(SUPPLIED DATA Opens)
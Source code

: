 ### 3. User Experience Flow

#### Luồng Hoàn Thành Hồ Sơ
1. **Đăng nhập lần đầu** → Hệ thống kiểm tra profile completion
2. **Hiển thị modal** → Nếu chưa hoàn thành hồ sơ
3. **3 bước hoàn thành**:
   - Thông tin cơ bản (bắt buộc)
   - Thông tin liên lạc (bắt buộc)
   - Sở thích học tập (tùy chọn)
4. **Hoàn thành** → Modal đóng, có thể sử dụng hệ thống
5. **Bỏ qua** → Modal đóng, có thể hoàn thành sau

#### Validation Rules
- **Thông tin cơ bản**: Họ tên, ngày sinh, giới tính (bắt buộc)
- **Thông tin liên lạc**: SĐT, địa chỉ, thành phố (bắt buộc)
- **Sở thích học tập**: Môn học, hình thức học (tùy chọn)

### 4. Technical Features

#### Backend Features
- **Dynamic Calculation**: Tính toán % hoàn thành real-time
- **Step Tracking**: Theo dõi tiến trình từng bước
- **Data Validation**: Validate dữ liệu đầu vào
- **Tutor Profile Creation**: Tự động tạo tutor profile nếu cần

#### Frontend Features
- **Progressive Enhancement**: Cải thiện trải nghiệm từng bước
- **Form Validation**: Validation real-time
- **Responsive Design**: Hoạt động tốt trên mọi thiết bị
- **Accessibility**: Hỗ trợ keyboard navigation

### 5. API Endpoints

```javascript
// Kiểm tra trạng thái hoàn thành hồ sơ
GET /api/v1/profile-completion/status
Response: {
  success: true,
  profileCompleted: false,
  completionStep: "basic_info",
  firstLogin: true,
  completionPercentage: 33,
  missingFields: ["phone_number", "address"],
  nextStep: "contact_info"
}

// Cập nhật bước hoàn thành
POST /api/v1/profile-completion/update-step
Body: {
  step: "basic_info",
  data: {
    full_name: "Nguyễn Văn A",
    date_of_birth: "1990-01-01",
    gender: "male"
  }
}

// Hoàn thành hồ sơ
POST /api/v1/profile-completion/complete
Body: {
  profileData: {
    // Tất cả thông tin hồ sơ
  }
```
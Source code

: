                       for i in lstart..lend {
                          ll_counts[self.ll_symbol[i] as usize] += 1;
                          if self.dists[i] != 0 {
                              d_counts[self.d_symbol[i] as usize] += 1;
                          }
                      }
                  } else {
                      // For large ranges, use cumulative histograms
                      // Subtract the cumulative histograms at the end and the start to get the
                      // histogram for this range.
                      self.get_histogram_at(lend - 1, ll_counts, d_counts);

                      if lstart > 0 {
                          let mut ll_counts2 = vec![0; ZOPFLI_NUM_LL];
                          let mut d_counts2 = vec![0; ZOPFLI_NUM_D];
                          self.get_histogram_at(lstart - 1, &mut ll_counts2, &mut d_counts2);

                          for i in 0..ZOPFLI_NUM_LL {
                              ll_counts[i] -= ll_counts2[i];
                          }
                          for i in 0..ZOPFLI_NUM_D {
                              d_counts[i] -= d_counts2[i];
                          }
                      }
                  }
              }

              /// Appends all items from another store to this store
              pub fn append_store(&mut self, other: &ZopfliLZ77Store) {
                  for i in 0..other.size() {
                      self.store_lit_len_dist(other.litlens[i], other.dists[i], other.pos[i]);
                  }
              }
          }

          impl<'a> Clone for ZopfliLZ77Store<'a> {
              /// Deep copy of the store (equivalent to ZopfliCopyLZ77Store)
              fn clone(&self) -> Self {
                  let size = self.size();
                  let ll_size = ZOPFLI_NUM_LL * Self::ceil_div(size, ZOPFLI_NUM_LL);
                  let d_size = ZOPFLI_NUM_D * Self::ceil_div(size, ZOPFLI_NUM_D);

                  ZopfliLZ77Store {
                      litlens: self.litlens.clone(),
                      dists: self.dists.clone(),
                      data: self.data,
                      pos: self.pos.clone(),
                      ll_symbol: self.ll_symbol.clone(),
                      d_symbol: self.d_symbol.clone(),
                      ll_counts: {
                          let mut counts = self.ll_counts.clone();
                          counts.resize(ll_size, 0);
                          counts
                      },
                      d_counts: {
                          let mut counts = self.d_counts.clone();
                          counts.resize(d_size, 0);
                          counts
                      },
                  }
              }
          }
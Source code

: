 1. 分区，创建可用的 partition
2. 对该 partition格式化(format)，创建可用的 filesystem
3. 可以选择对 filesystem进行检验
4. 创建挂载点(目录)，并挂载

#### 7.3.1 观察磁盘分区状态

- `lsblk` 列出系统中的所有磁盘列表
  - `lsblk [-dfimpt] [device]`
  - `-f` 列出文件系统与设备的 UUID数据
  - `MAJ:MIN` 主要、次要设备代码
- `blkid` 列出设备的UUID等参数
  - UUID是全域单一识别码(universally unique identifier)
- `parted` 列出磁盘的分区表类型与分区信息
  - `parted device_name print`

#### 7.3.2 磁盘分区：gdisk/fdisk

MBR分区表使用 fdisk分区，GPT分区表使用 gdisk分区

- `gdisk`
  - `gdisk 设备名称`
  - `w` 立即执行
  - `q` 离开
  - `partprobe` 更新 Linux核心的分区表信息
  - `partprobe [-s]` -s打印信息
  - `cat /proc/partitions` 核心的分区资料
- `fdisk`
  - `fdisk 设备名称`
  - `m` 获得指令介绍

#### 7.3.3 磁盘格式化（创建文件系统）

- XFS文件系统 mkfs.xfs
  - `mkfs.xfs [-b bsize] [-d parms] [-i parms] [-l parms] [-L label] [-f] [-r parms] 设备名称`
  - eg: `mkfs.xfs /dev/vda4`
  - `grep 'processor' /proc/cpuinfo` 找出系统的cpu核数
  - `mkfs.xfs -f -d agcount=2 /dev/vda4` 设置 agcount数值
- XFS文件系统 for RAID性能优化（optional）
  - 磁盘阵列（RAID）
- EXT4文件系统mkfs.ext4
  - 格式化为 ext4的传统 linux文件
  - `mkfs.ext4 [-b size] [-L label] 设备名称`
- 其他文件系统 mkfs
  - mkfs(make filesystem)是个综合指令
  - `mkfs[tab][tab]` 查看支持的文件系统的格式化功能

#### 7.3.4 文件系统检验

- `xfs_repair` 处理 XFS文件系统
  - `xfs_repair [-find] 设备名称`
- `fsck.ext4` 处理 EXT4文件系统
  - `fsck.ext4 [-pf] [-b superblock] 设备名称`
(SUPPLIED DATA Closes)
Wherever a line of the entries holds the string "Validation", copy that line.

#### Validation Rules
- **Data Validation**: Validate dữ liệu đầu vào
- **Form Validation**: Validation real-time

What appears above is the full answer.